The data controller can charge the individual a fee of up to £10 and has 40 calendar days from receipt of the SAR and payment of the fee to comply with its obligations.
Organisations normally comply with SARs by searching for and providing the individual with copies of all hard-copy and electronic documentation held by the organisation that contain the individual's personal data (data the individual is not entitled to receive (e.g. third party data) is normally redacted).
SARs can be both costly and time-consuming, and are also open to abuse. It is not uncommon for individuals to use the right as a fishing expedition to obtain information they may be able to use against the organisation in litigation.
These issues were considered in the case of Elliott v Lloyds TSB Bank Plc & Anor, which was decided by the Leeds County Court earlier in 2012. In Elliott, Mr Elliott made various allegations against the bank following the failure of his business and sought litigation disclosure.
When disclosure was refused, he made a SAR in an attempt to obtain the same information. The bank gave Mr Elliott a significant amount of his personal data in response.
However, Mr Elliott wanted the bank to undertake further searches and took the bank to court.
The Court decided the following two key issues:
- firstly, whether the bank could refuse Mr Elliott's SAR on the grounds that it was made, in part, to obtain information that would otherwise only be available through litigation disclosure. The Court decided that the 'but for' test should be applied. If it could be shown that 'but for' the litigation the SAR would not have been made, the SAR would be an abuse of process and the bank would not have to comply with it. If, however, Mr Elliott had mixed motives for making the SAR so that it had been made partly to obtain information that would otherwise only be available through litigation disclosure and partly because Mr Elliott was concerned that the bank had misused his personal data, then the bank would have to comply with the SAR. The Court came to the latter conclusion and decided that the bank must comply with the SAR, and
- secondly, whether the bank's obligation was limited to conducting a proportionate search for Mr Elliott's personal data. The Court decided that the obligation on the bank was to provide Mr Elliott with the personal data it found after conducting a proportionate search.
The Elliott case is not the first on this subject and follows a couple of earlier cases, Durant v FSA and Ezsias v Welsh Ministers.

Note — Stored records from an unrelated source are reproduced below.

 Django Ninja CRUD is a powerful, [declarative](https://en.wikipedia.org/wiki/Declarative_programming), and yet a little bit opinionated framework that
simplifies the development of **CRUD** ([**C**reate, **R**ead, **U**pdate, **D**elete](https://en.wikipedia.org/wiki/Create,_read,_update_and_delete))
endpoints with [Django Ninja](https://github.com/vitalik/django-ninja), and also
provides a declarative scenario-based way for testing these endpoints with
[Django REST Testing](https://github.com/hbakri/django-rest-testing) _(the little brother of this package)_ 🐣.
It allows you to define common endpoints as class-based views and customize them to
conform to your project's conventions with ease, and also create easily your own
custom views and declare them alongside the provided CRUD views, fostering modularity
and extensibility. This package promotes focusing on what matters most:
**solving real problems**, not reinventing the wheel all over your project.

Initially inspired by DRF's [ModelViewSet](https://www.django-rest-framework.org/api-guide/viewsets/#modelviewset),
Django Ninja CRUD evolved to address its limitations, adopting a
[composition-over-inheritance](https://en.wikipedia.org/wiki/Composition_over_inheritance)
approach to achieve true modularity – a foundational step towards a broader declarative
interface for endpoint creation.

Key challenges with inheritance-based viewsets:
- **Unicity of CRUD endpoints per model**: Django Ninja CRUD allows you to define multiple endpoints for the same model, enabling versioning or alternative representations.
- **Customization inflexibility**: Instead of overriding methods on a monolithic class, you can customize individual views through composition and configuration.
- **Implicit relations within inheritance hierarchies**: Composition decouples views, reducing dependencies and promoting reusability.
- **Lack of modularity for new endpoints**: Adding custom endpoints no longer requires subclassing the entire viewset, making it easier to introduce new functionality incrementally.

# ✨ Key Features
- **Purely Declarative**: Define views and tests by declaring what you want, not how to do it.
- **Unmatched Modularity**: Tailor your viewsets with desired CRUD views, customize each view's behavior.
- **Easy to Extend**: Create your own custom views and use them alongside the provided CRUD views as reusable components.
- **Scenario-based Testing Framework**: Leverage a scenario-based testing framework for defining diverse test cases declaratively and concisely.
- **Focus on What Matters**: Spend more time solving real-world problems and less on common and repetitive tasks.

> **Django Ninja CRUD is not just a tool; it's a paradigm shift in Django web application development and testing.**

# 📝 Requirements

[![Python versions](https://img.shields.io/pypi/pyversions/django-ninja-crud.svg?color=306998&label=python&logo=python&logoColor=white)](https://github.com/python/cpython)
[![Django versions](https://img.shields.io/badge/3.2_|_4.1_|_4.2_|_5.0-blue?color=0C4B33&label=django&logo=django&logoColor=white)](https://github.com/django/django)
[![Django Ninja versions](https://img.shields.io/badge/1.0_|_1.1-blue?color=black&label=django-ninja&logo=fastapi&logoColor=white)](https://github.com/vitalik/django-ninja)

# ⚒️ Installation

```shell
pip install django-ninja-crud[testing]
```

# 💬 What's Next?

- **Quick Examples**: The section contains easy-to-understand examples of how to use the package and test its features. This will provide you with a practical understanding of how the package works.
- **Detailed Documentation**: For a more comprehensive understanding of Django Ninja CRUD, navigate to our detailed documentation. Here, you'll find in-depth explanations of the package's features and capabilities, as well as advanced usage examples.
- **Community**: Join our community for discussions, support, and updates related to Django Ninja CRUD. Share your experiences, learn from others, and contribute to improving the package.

Is the Elliott decision good news for data controllers? Yes, sort of. Firstly, the case shows that organisations do not have to comply with SARs made for the sole purpose of getting around the litigation disclosure process.
The problem is that it will be fairly easy for individuals to argue that a SAR is made partly because they suspect their personal data is being misused, which means organisations will still have to comply with most SARs.
Secondly, the case shows that organisations are required to carry out proportionate, not endless, searches for personal data. However, what is proportionate will depend on the circumstances.
In Elliott, the threshold was set fairly high as the bank had already carried out an extensive search and had given Mr Elliott significant amounts of his personal data by the time he took them to Court.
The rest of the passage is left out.